_Task brief:_
Which lines of the data below include the string "Archite"? Return each of them.

Saved entries
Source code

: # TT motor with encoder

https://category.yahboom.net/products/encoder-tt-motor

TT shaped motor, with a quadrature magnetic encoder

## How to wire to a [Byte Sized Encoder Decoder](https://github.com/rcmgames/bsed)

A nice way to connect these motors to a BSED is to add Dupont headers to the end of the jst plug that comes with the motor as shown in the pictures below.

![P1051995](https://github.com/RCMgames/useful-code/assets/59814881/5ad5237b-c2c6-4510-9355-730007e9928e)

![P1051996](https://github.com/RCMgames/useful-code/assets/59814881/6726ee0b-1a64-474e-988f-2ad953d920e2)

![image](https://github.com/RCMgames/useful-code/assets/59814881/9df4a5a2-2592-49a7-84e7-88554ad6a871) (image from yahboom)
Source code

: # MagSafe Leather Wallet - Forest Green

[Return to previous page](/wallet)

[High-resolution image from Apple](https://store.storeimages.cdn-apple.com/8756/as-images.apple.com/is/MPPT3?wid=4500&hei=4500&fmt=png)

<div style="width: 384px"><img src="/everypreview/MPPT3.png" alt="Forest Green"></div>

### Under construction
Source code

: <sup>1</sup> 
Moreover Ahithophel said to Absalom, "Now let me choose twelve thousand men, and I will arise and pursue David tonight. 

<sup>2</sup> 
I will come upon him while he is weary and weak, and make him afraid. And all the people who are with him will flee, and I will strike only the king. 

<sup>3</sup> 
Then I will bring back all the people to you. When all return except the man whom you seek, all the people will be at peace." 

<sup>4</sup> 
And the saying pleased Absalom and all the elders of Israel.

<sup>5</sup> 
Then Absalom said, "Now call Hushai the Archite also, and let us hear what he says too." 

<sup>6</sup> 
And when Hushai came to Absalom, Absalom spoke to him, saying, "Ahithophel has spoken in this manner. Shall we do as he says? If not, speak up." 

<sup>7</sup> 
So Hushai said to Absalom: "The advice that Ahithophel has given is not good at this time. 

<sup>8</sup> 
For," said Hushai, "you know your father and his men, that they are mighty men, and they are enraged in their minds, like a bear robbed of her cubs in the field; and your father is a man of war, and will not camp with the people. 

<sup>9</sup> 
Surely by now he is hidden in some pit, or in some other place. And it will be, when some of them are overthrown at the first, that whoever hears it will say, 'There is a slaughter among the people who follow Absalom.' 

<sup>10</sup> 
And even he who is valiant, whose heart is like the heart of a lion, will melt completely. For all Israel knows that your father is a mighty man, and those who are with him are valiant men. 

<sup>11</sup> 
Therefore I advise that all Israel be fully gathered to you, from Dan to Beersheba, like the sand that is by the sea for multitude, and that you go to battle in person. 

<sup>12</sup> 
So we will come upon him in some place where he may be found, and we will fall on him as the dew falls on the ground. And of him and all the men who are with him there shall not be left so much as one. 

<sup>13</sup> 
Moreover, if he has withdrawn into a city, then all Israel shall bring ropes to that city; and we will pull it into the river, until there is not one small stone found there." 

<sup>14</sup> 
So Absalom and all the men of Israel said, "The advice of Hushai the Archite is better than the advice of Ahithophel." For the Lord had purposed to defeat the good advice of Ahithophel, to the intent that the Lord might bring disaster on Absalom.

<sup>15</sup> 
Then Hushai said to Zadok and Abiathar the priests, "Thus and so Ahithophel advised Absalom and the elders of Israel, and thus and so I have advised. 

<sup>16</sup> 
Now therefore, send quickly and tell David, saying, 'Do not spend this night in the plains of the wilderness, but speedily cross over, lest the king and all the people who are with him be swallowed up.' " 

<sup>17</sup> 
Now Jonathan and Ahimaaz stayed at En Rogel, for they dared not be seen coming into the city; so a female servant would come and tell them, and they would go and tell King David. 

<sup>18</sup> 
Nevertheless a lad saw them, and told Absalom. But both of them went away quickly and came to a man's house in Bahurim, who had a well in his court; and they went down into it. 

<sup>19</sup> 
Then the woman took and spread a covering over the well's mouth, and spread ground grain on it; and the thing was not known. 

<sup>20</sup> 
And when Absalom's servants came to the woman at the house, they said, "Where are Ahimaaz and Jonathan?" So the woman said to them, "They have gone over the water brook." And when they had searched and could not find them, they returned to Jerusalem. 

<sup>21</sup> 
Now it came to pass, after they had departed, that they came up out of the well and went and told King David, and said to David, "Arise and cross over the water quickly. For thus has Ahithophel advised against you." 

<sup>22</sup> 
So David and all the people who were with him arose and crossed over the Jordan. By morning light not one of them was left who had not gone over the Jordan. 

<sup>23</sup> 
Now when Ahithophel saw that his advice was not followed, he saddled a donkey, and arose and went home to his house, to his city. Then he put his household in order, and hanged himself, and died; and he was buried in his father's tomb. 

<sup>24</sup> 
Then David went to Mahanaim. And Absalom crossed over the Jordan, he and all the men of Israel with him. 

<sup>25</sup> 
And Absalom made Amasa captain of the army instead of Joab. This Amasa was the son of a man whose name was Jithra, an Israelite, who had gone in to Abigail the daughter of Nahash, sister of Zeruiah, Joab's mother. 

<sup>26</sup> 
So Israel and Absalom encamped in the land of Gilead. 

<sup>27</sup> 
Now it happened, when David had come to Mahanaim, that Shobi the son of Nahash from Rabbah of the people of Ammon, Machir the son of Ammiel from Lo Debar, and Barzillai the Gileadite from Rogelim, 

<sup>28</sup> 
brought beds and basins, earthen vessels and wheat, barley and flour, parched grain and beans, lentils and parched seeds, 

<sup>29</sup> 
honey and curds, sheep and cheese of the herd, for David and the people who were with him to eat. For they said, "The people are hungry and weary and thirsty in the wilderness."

_Exercise solution:_
Then Absalom said, "Now call Hushai the Archite also, and let us hear what he says too." 
So Absalom and all the men of Israel said, "The advice of Hushai the Archite is better than the advice of Ahithophel." For the Lord had purposed to defeat the good advice of Ahithophel, to the intent that the Lord might bring disaster on Absalom.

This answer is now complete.